# [Entries shown]
__________

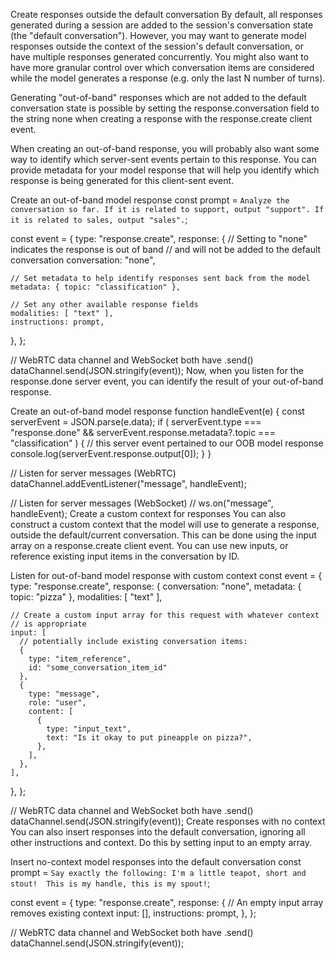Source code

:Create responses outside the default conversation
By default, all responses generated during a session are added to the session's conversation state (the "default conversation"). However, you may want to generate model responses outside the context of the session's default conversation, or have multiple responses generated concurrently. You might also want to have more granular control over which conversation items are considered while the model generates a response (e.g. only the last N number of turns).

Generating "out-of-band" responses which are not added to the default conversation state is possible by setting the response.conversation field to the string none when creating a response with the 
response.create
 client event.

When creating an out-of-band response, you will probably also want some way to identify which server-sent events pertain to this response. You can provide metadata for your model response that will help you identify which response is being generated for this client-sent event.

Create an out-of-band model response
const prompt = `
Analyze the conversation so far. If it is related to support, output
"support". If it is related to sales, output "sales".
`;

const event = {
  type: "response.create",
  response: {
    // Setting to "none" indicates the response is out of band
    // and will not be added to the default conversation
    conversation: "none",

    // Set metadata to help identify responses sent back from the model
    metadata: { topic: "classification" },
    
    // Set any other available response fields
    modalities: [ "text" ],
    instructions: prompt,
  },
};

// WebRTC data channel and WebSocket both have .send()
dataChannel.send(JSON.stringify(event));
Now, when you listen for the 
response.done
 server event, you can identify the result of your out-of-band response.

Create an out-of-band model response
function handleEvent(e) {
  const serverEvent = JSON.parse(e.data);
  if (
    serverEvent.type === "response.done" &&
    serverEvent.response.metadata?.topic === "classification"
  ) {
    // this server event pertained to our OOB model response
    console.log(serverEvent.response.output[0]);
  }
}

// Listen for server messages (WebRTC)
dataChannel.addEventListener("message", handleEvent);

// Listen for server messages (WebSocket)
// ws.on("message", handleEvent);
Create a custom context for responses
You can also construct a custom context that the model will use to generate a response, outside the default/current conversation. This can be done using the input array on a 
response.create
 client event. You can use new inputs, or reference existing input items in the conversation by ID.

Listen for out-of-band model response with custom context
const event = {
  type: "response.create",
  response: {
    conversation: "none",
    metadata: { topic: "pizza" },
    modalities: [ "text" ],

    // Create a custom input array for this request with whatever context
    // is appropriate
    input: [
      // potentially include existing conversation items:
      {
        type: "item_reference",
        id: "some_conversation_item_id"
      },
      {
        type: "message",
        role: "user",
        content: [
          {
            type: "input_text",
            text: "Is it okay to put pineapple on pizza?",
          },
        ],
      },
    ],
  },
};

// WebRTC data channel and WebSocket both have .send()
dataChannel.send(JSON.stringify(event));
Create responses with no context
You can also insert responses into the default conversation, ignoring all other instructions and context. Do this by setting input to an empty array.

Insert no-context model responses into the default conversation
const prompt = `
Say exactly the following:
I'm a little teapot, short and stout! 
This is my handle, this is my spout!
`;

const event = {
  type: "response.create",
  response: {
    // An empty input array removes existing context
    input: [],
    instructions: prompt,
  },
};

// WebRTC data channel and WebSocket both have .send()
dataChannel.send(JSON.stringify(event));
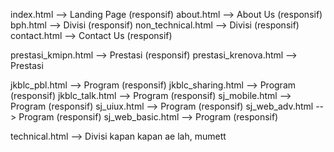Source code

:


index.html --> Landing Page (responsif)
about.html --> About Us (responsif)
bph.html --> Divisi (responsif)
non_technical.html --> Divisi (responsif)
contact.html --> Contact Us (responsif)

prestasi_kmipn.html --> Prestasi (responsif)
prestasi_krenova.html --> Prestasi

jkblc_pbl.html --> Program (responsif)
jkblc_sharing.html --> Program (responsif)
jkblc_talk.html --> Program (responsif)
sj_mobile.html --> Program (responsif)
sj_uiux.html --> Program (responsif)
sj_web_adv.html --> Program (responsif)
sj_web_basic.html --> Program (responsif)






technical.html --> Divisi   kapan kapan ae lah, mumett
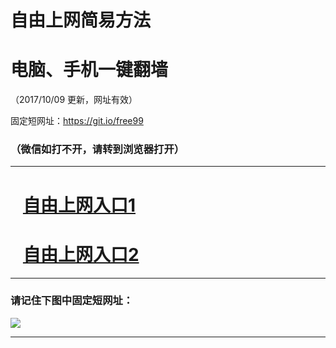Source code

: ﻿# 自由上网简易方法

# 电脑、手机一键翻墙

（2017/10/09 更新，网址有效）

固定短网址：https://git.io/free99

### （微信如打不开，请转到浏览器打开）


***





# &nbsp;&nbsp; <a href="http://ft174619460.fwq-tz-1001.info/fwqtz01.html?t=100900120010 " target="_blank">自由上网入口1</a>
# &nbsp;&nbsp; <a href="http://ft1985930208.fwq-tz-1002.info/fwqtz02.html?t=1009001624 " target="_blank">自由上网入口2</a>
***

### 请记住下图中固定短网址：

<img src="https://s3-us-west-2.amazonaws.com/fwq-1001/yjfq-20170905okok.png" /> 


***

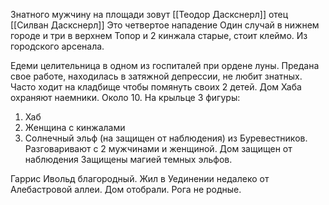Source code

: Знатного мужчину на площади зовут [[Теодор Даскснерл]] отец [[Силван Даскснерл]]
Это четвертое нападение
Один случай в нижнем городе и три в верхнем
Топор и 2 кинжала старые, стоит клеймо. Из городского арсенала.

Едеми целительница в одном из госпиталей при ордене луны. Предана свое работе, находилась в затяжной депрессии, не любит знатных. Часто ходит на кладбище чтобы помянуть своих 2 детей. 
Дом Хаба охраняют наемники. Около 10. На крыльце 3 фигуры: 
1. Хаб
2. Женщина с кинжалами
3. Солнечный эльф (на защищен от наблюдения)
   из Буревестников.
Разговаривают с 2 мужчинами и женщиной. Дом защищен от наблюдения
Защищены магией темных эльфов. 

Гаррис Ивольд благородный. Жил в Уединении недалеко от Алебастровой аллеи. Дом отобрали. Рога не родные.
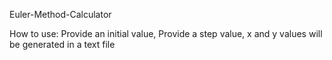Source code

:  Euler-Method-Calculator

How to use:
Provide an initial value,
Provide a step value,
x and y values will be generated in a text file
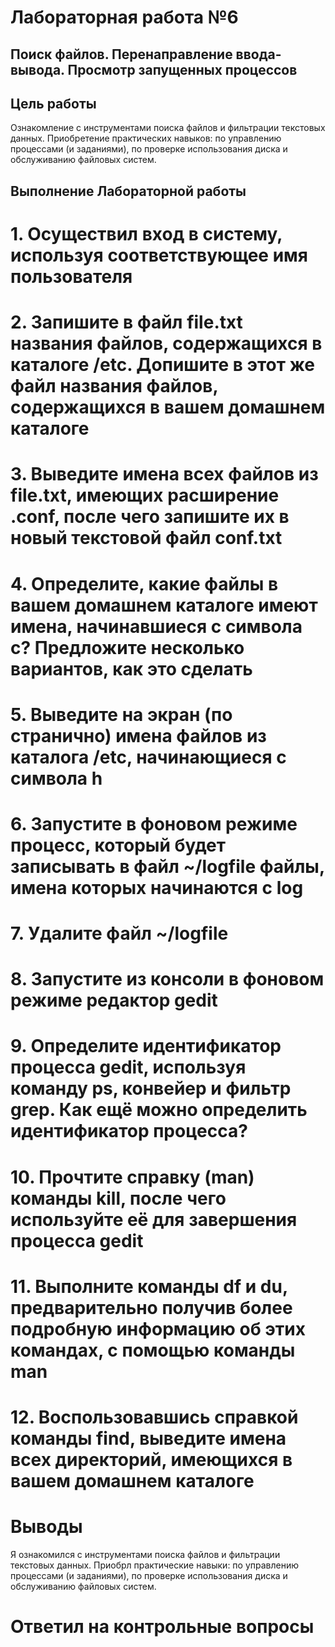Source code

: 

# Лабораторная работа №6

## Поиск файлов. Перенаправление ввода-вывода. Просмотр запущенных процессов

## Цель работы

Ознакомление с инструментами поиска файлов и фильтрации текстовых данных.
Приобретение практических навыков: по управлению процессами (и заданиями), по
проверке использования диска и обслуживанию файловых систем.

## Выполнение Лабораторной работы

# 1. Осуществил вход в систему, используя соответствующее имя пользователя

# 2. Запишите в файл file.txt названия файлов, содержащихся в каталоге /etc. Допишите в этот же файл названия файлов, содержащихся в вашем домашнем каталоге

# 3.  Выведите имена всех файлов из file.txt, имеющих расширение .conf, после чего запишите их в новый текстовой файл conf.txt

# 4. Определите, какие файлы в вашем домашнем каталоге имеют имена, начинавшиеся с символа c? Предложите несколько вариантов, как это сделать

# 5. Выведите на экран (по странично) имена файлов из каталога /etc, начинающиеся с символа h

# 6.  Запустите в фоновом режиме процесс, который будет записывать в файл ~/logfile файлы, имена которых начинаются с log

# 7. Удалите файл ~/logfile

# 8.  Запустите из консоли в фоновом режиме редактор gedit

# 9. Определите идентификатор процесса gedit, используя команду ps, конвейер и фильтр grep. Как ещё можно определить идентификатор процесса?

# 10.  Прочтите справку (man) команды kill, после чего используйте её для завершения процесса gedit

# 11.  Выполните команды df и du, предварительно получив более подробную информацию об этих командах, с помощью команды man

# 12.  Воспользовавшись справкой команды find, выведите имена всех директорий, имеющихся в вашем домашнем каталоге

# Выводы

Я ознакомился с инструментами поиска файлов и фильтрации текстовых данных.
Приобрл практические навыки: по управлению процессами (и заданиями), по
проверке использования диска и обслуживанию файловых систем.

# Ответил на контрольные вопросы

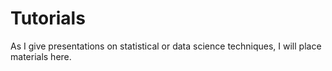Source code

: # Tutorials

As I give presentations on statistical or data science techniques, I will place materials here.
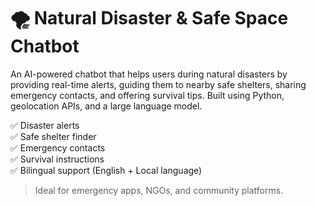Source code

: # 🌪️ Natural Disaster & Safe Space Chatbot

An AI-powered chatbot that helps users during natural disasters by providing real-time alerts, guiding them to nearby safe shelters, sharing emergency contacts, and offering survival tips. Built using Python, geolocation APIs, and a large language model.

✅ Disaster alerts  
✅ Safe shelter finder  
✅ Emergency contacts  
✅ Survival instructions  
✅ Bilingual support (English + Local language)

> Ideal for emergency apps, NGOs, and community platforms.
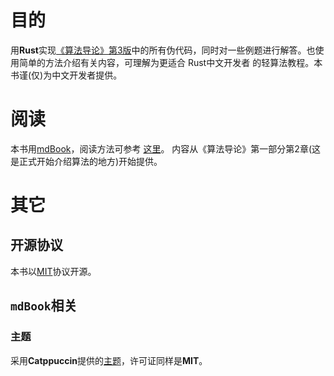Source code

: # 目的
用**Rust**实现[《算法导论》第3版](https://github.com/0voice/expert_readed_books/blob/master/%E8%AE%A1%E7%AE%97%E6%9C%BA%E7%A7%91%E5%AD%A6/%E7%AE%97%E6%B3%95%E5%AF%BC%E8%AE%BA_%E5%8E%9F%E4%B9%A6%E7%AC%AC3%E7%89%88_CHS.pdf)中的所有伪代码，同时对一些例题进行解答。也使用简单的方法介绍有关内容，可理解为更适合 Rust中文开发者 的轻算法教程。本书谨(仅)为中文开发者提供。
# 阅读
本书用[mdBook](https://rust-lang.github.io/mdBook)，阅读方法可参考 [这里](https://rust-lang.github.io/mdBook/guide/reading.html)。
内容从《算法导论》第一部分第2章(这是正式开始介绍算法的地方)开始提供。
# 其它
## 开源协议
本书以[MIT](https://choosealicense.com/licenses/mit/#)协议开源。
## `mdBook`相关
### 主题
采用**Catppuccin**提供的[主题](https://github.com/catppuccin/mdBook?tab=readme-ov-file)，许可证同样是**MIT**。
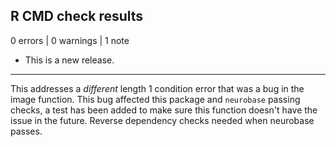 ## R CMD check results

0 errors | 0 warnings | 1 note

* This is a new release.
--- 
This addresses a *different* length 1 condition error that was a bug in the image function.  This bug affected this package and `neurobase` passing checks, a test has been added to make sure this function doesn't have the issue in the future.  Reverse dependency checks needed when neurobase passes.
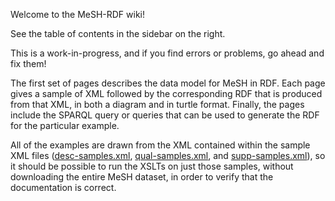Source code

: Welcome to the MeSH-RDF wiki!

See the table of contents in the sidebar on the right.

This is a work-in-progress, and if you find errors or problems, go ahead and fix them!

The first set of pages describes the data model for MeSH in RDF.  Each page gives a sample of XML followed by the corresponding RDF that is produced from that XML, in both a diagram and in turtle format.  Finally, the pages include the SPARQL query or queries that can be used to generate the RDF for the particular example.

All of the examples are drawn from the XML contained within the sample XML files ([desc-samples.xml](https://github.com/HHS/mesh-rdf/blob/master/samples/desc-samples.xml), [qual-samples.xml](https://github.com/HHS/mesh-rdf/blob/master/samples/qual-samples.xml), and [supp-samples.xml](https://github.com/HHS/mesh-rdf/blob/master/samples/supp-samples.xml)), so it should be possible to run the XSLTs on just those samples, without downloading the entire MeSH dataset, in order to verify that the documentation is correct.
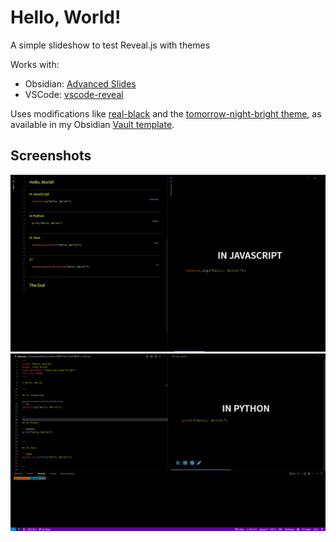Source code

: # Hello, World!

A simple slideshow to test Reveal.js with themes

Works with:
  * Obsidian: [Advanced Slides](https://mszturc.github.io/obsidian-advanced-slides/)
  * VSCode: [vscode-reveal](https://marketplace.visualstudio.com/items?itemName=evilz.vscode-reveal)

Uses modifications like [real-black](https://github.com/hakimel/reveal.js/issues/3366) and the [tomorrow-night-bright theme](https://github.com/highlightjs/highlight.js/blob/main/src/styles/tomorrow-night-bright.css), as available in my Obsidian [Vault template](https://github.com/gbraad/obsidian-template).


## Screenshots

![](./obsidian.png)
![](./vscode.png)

__________

In the listing above, find every line with the word "messages" and copy it.

# [Result of this task]
// Listen for server messages (WebRTC)
// Listen for server messages (WebSocket)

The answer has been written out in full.